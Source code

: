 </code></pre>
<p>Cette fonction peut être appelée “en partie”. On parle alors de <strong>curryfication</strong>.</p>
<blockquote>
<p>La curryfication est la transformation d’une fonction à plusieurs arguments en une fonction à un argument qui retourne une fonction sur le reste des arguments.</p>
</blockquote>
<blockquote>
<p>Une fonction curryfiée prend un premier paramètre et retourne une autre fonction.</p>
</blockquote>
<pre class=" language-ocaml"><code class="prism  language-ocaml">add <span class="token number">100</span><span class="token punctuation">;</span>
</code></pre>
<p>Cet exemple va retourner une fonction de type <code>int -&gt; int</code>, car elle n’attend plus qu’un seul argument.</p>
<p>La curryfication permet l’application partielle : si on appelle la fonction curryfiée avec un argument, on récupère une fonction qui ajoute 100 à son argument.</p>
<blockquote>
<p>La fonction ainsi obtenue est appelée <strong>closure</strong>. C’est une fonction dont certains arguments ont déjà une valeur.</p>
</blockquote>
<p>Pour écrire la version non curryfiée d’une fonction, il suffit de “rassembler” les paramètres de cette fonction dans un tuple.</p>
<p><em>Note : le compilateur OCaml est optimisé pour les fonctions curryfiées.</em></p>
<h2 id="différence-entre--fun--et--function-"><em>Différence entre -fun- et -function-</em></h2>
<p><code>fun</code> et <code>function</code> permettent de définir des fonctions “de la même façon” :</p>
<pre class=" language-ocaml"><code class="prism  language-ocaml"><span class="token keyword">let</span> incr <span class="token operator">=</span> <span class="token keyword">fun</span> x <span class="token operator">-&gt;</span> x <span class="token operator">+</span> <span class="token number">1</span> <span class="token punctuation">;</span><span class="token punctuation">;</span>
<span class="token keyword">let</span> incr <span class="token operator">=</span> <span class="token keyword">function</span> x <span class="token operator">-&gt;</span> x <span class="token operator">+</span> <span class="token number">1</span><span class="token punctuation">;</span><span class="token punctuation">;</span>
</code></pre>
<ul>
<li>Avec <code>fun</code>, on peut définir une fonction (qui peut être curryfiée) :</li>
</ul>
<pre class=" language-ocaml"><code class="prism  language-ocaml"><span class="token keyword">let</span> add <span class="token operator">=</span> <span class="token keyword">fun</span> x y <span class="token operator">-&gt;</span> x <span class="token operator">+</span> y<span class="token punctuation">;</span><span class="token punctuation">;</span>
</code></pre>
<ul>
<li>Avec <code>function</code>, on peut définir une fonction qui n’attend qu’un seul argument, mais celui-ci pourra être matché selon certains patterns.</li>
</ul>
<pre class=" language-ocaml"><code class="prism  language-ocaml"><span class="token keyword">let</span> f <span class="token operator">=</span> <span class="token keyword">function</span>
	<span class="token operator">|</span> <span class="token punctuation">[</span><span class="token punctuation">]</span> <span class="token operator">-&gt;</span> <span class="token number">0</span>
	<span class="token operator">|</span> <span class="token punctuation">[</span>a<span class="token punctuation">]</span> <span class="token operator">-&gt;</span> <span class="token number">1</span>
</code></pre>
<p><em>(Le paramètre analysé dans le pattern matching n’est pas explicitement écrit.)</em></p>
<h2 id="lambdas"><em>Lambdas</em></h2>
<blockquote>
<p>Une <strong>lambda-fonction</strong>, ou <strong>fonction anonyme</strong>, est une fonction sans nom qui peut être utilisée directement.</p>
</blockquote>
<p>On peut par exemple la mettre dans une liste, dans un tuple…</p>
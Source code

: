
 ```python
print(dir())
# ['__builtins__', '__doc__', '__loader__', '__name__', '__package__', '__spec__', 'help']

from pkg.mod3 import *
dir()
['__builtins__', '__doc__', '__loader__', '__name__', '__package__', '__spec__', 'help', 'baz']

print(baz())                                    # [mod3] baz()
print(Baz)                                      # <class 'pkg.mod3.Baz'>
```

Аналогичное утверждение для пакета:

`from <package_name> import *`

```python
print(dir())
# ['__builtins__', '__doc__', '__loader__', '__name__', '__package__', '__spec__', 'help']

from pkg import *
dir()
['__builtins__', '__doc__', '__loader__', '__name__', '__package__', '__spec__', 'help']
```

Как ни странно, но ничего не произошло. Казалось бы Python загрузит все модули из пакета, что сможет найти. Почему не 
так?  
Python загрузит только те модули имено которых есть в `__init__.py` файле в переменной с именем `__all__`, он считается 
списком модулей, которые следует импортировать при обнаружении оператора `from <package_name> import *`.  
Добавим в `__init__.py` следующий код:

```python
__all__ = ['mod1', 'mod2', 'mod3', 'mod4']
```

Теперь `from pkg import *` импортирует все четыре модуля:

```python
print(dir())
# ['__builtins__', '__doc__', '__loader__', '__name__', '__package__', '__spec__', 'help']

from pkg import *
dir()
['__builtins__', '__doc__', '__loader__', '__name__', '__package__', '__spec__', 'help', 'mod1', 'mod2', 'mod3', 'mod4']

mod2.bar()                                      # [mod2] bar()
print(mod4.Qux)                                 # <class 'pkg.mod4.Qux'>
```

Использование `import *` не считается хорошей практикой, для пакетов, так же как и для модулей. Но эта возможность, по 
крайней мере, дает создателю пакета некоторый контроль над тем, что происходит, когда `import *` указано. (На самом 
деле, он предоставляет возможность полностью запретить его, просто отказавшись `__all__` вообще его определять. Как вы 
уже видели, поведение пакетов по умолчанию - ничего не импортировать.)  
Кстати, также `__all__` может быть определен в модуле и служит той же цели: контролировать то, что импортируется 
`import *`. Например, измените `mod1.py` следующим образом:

- **TASK GOAL**:
Beginning with the very first line of the material, please return exactly each line down to and including the one with "<p>Cet exemple va".

- **YOUR SOLUTION**:
Source code

: </code></pre>
<p>Cette fonction peut être appelée “en partie”. On parle alors de <strong>curryfication</strong>.</p>
<blockquote>
<p>La curryfication est la transformation d’une fonction à plusieurs arguments en une fonction à un argument qui retourne une fonction sur le reste des arguments.</p>
</blockquote>
<blockquote>
<p>Une fonction curryfiée prend un premier paramètre et retourne une autre fonction.</p>
</blockquote>
<pre class=" language-ocaml"><code class="prism  language-ocaml">add <span class="token number">100</span><span class="token punctuation">;</span>
</code></pre>
<p>Cet exemple va retourner une fonction de type <code>int -&gt; int</code>, car elle n’attend plus qu’un seul argument.</p>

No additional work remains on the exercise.